The 54-year-old Adams’ career record at KP was 149-77, but successful coaching stops at Hopkinton and Norwood during a seven-year stretch gave him a career win total of 215. His 10-year tenure enabled the Warriors to crown 12 sectional champions and 3 state champs.
Adams, who’s been a guidance counsellor in the KP school district for 23 years, is also leaving education. “I accepted a buyout,’’ he said. “I will no longer coach or remain in education. With my military background (Navy), I have expertise in safety and security protocols. We’ll see what the future has in store.’’
Adams is a native of Ipswich and lives in Walpole with his wife (Jennifer) and 11-year-old twin daughters (Sarah and Krista). A three-year varsity wrestler at Ipswich High, he learned the sport’s nuances from coach Bill James, who later moved on to coach at Methuen. 
“Bill is my best friend,’’ Adams said. “He was best man at my wedding and I was best man at his. And, he and I are both godfathers for our children. Unfortunately, he’s now a quadriplegic.’’

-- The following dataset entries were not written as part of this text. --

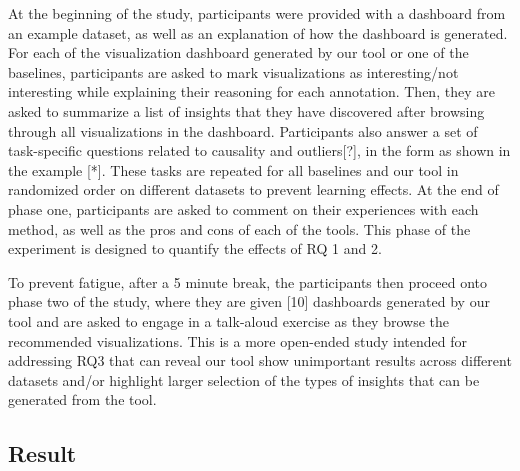 \par At the beginning of the study, participants were provided with a dashboard from an example dataset, as well as an explanation of how the dashboard is generated. For each of the visualization dashboard generated by our tool or one of the baselines, participants are asked to mark visualizations as interesting/not interesting while explaining their reasoning for each annotation. Then, they are asked to summarize a list of insights that they have discovered after browsing through all visualizations in the dashboard. Participants also answer a set of task-specific questions related to causality and outliers[?], in the form as shown in the example [*]. These tasks are repeated for all baselines and our tool in randomized order on different datasets to prevent learning effects. At the end of phase one, participants are asked to comment on their experiences with each method, as well as the pros and cons of each of the tools. This phase of the experiment is designed to quantify the effects of RQ 1 and 2. 
\par To prevent fatigue, after a 5 minute break, the participants then proceed onto phase two of the study, where they are given [10] dashboards generated by our tool and are asked to engage in a talk-aloud exercise as they browse the recommended visualizations. This is a more open-ended study intended for addressing RQ3 that can reveal our tool show unimportant results across different datasets and/or highlight larger selection of the types of insights that can be generated from the tool. 
\subsection{Result} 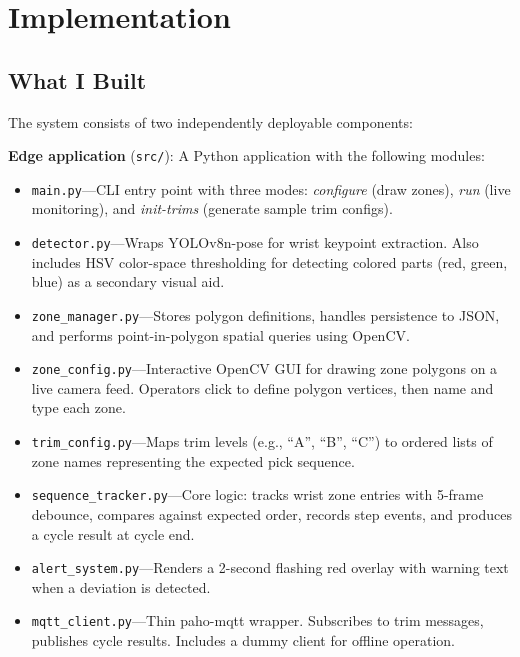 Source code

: \documentclass[conference]{IEEEtran}
\begin{document}
\section{Implementation}

\subsection{What I Built}
The system consists of two independently deployable components:

\textbf{Edge application} (\texttt{src/}): A Python application with the following modules:
\begin{itemize}
    \item \texttt{main.py}---CLI entry point with three modes: \textit{configure} (draw zones), \textit{run} (live monitoring), and \textit{init-trims} (generate sample trim configs).
    \item \texttt{detector.py}---Wraps YOLOv8n-pose for wrist keypoint extraction. Also includes HSV color-space thresholding for detecting colored parts (red, green, blue) as a secondary visual aid.
    \item \texttt{zone\_manager.py}---Stores polygon definitions, handles persistence to JSON, and performs point-in-polygon spatial queries using OpenCV.
    \item \texttt{zone\_config.py}---Interactive OpenCV GUI for drawing zone polygons on a live camera feed. Operators click to define polygon vertices, then name and type each zone.
    \item \texttt{trim\_config.py}---Maps trim levels (e.g., ``A'', ``B'', ``C'') to ordered lists of zone names representing the expected pick sequence.
    \item \texttt{sequence\_tracker.py}---Core logic: tracks wrist zone entries with 5-frame debounce, compares against expected order, records step events, and produces a cycle result at cycle end.
    \item \texttt{alert\_system.py}---Renders a 2-second flashing red overlay with warning text when a deviation is detected.
    \item \texttt{mqtt\_client.py}---Thin paho-mqtt wrapper. Subscribes to trim messages, publishes cycle results. Includes a dummy client for offline operation.
\end{itemize}
\end{document}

Adams graduated from high school in 1988 before enlisting in the Navy. During his four years in the military, he was on active duty in the Middle East and is a decorated veteran of the Gulf War.

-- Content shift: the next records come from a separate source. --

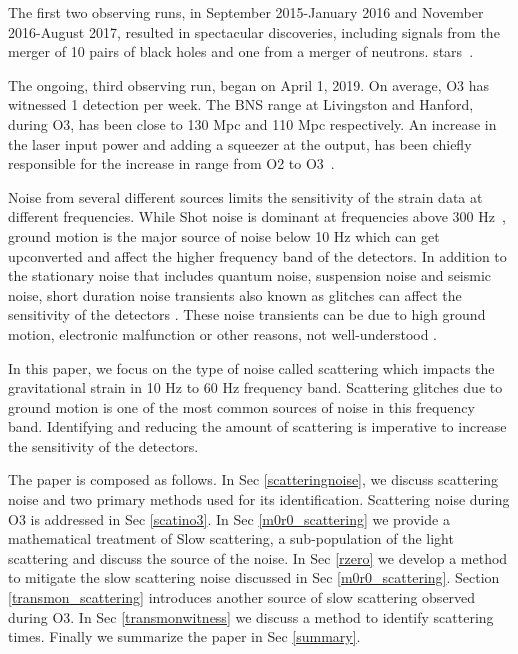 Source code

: \documentclass[12pt]{iopart}
\begin{document}
The first two observing runs, in September 2015-January 2016 and November 2016-August 2017, resulted in spectacular discoveries, including signals from the merger of 10 pairs of black holes and one from a merger of neutrons. stars~\cite{catalogue,firstpaper,neturonpaper}.

The ongoing, third observing run, began on April 1, 2019. On average, O3 has witnessed 1 detection per week. The BNS range at Livingston and Hanford, during O3, has been close to 130 Mpc and 110 Mpc respectively. An increase in the laser input power and adding a squeezer at the output, has been chiefly responsible for the increase in range from O2 to O3~\cite{src,prospect}.


Noise from several different sources limits the sensitivity of the strain data at different frequencies. 
While Shot noise is dominant at frequencies above 300 Hz~\cite{tjthesis}, ground motion is the major source of noise below 10 Hz which can get upconverted and affect the higher frequency band of the detectors. In addition to the stationary noise that includes quantum noise, suspension noise and seismic noise, short duration noise transients also known as glitches can affect the sensitivity of the detectors \cite{transientpaper}. These noise transients can be due to high ground motion, electronic malfunction or other reasons, not well-understood \cite{noisepaper,Cabero_2019}.

In this paper, we focus on the type of noise called scattering which impacts the gravitational strain in 10 Hz to 60 Hz frequency band. Scattering glitches due to ground motion is one of the most common sources of noise in this frequency band. Identifying and reducing the amount of scattering is imperative to increase the sensitivity of the detectors. 
 
The paper is composed as follows. In Sec \ref{scatteringnoise}, we discuss scattering noise and two primary methods used for its identification. Scattering noise during O3 is addressed in Sec   \ref{scatino3}. In Sec \ref{m0r0_scattering} we provide a mathematical treatment of Slow scattering, a sub-population of the light scattering and discuss the source of the noise. In Sec \ref{rzero} we develop a method to mitigate the slow scattering noise discussed in Sec \ref{m0r0_scattering}. Section \ref{transmon_scattering} introduces another source of slow scattering observed during O3. In Sec \ref{transmonwitness} we discuss a method to identify scattering times. Finally we summarize the paper in Sec \ref{summary}. 
\end{document}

“I wrestled in the Navy for two years,’’ he noted. “In places like Chile, Argentina and Hawaii. I served for four years and concluded my tour as a Petty Officer Third Class.’’

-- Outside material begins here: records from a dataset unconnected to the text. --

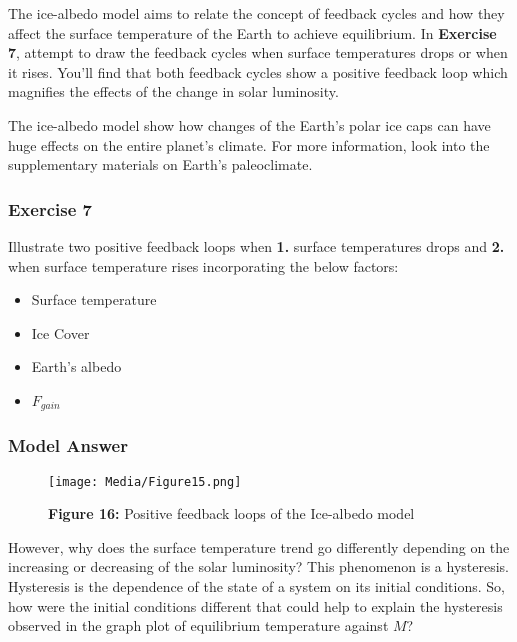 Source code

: \documentclass[
  letterpaper,
  DIV=11,
  numbers=noendperiod]{scrartcl}
\providecommand{\tightlist}{%
  \setlength{\itemsep}{0pt}\setlength{\parskip}{0pt}}\usepackage{longtable,booktabs,array}
\begin{document}
The ice-albedo model aims to relate the concept of feedback cycles and
how they affect the surface temperature of the Earth to achieve
equilibrium. In \textbf{Exercise 7}, attempt to draw the feedback cycles
when surface temperatures drops or when it rises. You'll find that both
feedback cycles show a positive feedback loop which magnifies the
effects of the change in solar luminosity.

The ice-albedo model show how changes of the Earth's polar ice caps can
have huge effects on the entire planet's climate. For more information,
look into the supplementary materials on Earth's paleoclimate.

\subsubsection{\texorpdfstring{\textbf{Exercise 7}}{Exercise 7}}

Illustrate two positive feedback loops when \textbf{1.} surface
temperatures drops and \textbf{2.} when surface temperature rises
incorporating the below factors:

\begin{itemize}
\tightlist
\item
  Surface temperature
\item
  Ice Cover
\item
  Earth's albedo
\item
  \(F_{gain}\)
\end{itemize}

\subsubsection{\texorpdfstring{\textbf{Model Answer}}{Model Answer}}

\begin{figure}

{\centering \texttt{[image: Media/Figure15.png]}

}

\caption{\textbf{Figure 16:} Positive feedback loops of the Ice-albedo
model}

\end{figure}

However, why does the surface temperature trend go differently depending
on the increasing or decreasing of the solar luminosity? This phenomenon
is a hysteresis. Hysteresis is the dependence of the state of a system
on its initial conditions. So, how were the initial conditions different
that could help to explain the hysteresis observed in the graph plot of
equilibrium temperature against \(M\)?
\end{document}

Adams enrolled at Bridgewater State after leaving the Navy. And, that’s where his wrestling career took an unusual turn. An injury cut short his freshman year and ended his competitive career. While working on a degree in psychology, college administrators offered him an assistant coaching job.
“For the first time in Bridgewater State’s history, their policy changed and the precedented-setting action enabled me to coach for three years as an undergraduate,’’ Adams said. “I eventually was offered the head-coaching post when a vacancy occurred but I turned it down. I didn’t think I was ready. During my three seasons as an assistant we had three winning seasons and my last year produced a 13-6-1 record.’’
One of Adams’ friends at Bridgewater was Bob Anniballi, who currently is Natick High’s head coach. A Hall of Famer, Anniballi has coached at Natick for 35 years. Graduating in 1998 from Bridgewater State, Adams joined Anniballi and for four years was his full-time assistant while working in special education in the Natick system.
“I learned a lot from Bob,’’ Adams said. “There was good team chemistry with him.’’
Adams eventually was hired at KP in 2001 at the Middle School as a guidance counsellor. That same year, he became Hopkinton’s first wrestling coach and led the fledgling program for three seasons. “We had good numbers there and our teams finished .500 or better,’’ he said.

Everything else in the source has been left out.